Linkable boilerplate is getting universal these days (long lists of
copyright notices applicable to the web site, etc.). I for one just
wish I had an HTML #include....!

> > copyright notice counts as a copyright notice proper ....)
> > But some of this is clearly meta, such as AUTHOR. This is info
> > that should be in the doc, not linked to (it is essential info,
> > and no less expensive to put the there in the doc than to link
> > to, right?).
>
> The point is not whether one could put info in a document, but
> whether it might be useful to have links -- accessible through
> toolbar icons -- to lead to these meta documents. I think that
> it would be very useful. A link to AUTHOR might be a mailto:...
> or an http:... to the author's home page on the WWW.

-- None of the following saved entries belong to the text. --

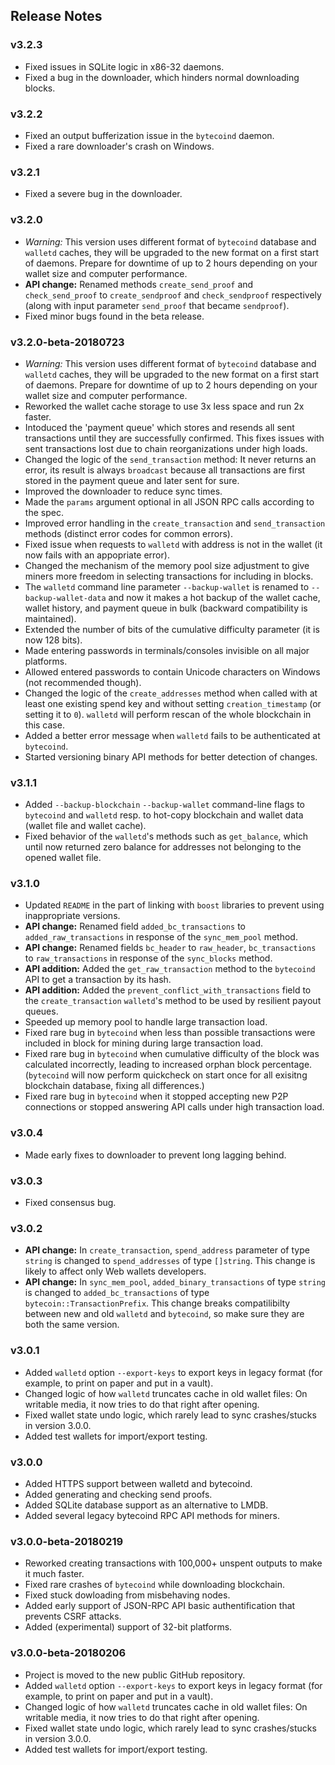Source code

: ## Release Notes

### v3.2.3

- Fixed issues in SQLite logic in x86-32 daemons.
- Fixed a bug in the downloader, which hinders normal downloading blocks.

### v3.2.2

- Fixed an output bufferization issue in the `bytecoind` daemon.
- Fixed a rare downloader's crash on Windows.

### v3.2.1

- Fixed a severe bug in the downloader.

### v3.2.0

- *Warning:* This version uses different format of `bytecoind` database and `walletd` caches, they will be upgraded to the new format on a first start of daemons. Prepare for downtime of up to 2 hours depending on your wallet size and computer performance.
- __API change:__ Renamed methods `create_send_proof` and `check_send_proof` to `create_sendproof` and `check_sendproof` respectively (along with input parameter `send_proof` that became `sendproof`).
- Fixed minor bugs found in the beta release.

### v3.2.0-beta-20180723

- *Warning:* This version uses different format of `bytecoind` database and `walletd` caches, they will be upgraded to the new format on a first start of daemons. Prepare for downtime of up to 2 hours depending on your wallet size and computer performance.
- Reworked the wallet cache storage to use 3x less space and run 2x faster.
- Intoduced the 'payment queue' which stores and resends all sent transactions until they are successfully confirmed. This fixes issues with sent transactions lost due to chain reorganizations under high loads.
- Changed the logic of the `send_transaction` method: It never returns an error, its result is always `broadcast` because all transactions are first stored in the payment queue and later sent for sure.
- Improved the downloader to reduce sync times.
- Made the `params` argument optional in all JSON RPC calls according to the spec.
- Improved error handling in the `create_transaction` and `send_transaction` methods (distinct error codes for common errors).
- Fixed issue when requests to `walletd` with address is not in the wallet (it now fails with an appopriate error).
- Changed the mechanism of the memory pool size adjustment to give miners more freedom in selecting transactions for including in blocks.
- The `walletd` command line parameter `--backup-wallet` is renamed to `--backup-wallet-data` and now it makes a hot backup of the wallet cache, wallet history, and payment queue in bulk (backward compatibility is maintained).
- Extended the number of bits of the cumulative difficulty parameter (it is now 128 bits).
- Made entering passwords in terminals/consoles invisible on all major platforms.
- Allowed entered passwords to contain Unicode characters on Windows (not recommended though).
- Changed the logic of the `create_addresses` method when called with at least one existing spend key and without setting `creation_timestamp` (or setting it to `0`). `walletd` will perform rescan of the whole blockchain in this case.
- Added a better error message when `walletd` fails to be authenticated at `bytecoind`.
- Started versioning binary API methods for better detection of changes.

### v3.1.1

- Added `--backup-blockchain` `--backup-wallet` command-line flags to `bytecoind` and `walletd` resp. to hot-copy blockchain and wallet data (wallet file and wallet cache).
- Fixed behavior of the `walletd`'s methods such as `get_balance`, which until now returned zero balance for addresses not belonging to the opened wallet file.

### v3.1.0

- Updated `README` in the part of linking with `boost` libraries to prevent using inappropriate versions.
- __API change:__ Renamed field `added_bc_transactions` to `added_raw_transactions` in response of the `sync_mem_pool` method.
- __API change:__ Renamed fields `bc_header` to `raw_header`, `bc_transactions` to `raw_transactions` in response of the `sync_blocks` method.
- __API addition:__ Added the `get_raw_transaction` method to the `bytecoind` API to get a transaction by its hash.
- __API addition:__ Added the `prevent_conflict_with_transactions` field to the `create_transaction` `walletd`'s method to be used by resilient payout queues.
- Speeded up memory pool to handle large transaction load.
- Fixed rare bug in `bytecoind` when less than possible transactions were included in block for mining during large transaction load.
- Fixed rare bug in `bytecoind` when cumulative difficulty of the block was calculated incorrectly, leading to increased orphan block percentage. (`bytecoind` will now perform quickcheck on start once for all exisitng blockchain database, fixing all differences.)
- Fixed rare bug in `bytecoind` when it stopped accepting new P2P connections or stopped answering API calls under high transaction load.

### v3.0.4

- Made early fixes to downloader to prevent long lagging behind.

### v3.0.3

- Fixed consensus bug.

### v3.0.2

- __API change:__ In `create_transaction`, `spend_address` parameter of type `string` is changed to `spend_addresses` of type `[]string`. This change is likely to affect only Web wallets developers.
- __API change:__ In `sync_mem_pool`, `added_binary_transactions` of type `string` is changed to `added_bc_transactions` of type `bytecoin::TransactionPrefix`. This change breaks compatilibilty between new and old `walletd` and `bytecoind`, so make sure they are both the same version.

### v3.0.1

- Added `walletd` option `--export-keys` to export keys in legacy format (for example, to print on paper and put in a vault).
- Changed logic of how `walletd` truncates cache in old wallet files: On writable media, it now tries to do that right after opening.
- Fixed wallet state undo logic, which rarely lead to sync crashes/stucks in version 3.0.0.
- Added test wallets for import/export testing.

### v3.0.0

- Added HTTPS support between walletd and bytecoind.
- Added generating and checking send proofs.
- Added SQLite database support as an alternative to LMDB.
- Added several legacy bytecoind RPC API methods for miners.

### v3.0.0-beta-20180219

- Reworked creating transactions with 100,000+ unspent outputs to make it much faster.
- Fixed rare crashes of `bytecoind` while downloading blockchain.
- Fixed stuck dowloading from misbehaving nodes.
- Added early support of JSON-RPC API basic authentification that prevents CSRF attacks.
- Added (experimental) support of 32-bit platforms.


### v3.0.0-beta-20180206

- Project is moved to the new public GitHub repository.
- Added `walletd` option `--export-keys` to export keys in legacy format (for example, to print on paper and put in a vault).
- Changed logic of how `walletd` truncates cache in old wallet files: On writable media, it now tries to do that right after opening.
- Fixed wallet state undo logic, which rarely lead to sync crashes/stucks in version 3.0.0.
- Added test wallets for import/export testing.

> Oh -- I also want to continue to use the five keywords that
> SCO has already deployed.

> > With a few reservations, I'd like to adopt Murray's definitions of
> > keywords under his categories of Browser-defined, Navigational,
> > Hierarchy, and Sequence, but eliminate Related Docs and Meta Docs,
> > while folding a few of those items into Navigational.
>
> OK, then I need to provide a better explanation of the Meta values.

I'd argue to fold Hierarchy and Sequence into Navigational, leaving us
with Browser-defined and Navigational. Why do we impose hierarchy and
sequence except to aid navigation ?

As you say:

> > The Paths values would seem to be parallel to BEGIN and END.
>
> So, PATH and NODE should move into the Sequence group?

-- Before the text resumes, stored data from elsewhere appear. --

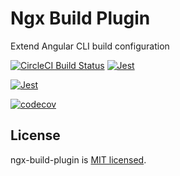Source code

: # Ngx Build Plugin

Extend Angular CLI build configuration

<p align="left">
  <a href="https://circleci.com/gh/gcirone/ngx-build-plugin"><img src="https://circleci.com/gh/gcirone/ngx-build-plugin.svg?style=shield" alt="CircleCI Build Status"></a>
  <a href="https://github.com/facebook/jest"><img src="https://img.shields.io/badge/tested_with-jest-99424f.svg" alt="Jest"></a>
  
  <a href="https://github.com/facebook/jest"><img src="https://img.shields.io/badge/tested_with-jest-99424f.svg" alt="Jest"></a>
    
  [![codecov](https://codecov.io/gh/mysticatea/cpx/branch/master/graph/badge.svg)](https://codecov.io/gh/mysticatea/cpx)
</p>

## License

ngx-build-plugin is [MIT licensed](./LICENSE).
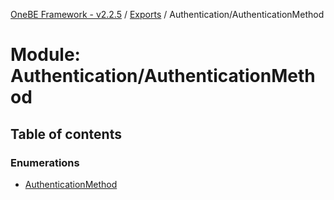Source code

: [OneBE Framework - v2.2.5](../README.md) / [Exports](../modules.md) / Authentication/AuthenticationMethod

# Module: Authentication/AuthenticationMethod

## Table of contents

### Enumerations

- [AuthenticationMethod](../enums/Authentication_AuthenticationMethod.AuthenticationMethod.md)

No, unify them all under 'navigation'. If you like you can subclass
navigational aids as specific to styles (e.g. scholarly, traditional
document, etc.), leading us towards: nav-scholarly-citation and
traditional-bibliography... no mistaking the semantics of these!

> > understanding that INCLUDE means you can stick a whole book into
> > the middle of, say, an LI, without regard for the resulting
> > structure; let us, I say, with open eyes, alter the SGML decl for

Yes this worries me *very much*. INCLUDE needs to be thought out.

> > HTML to say SUBDOC YES, which is pretty much the SGML equivalent of
> > INCLUDE. If we do that, we can actually parse the doc that will
> > result from doing all the includes and see what it looks like.
>
> No argument or elaboration needed from me.

Me neither. I think it's obvious that this is a big scary thing.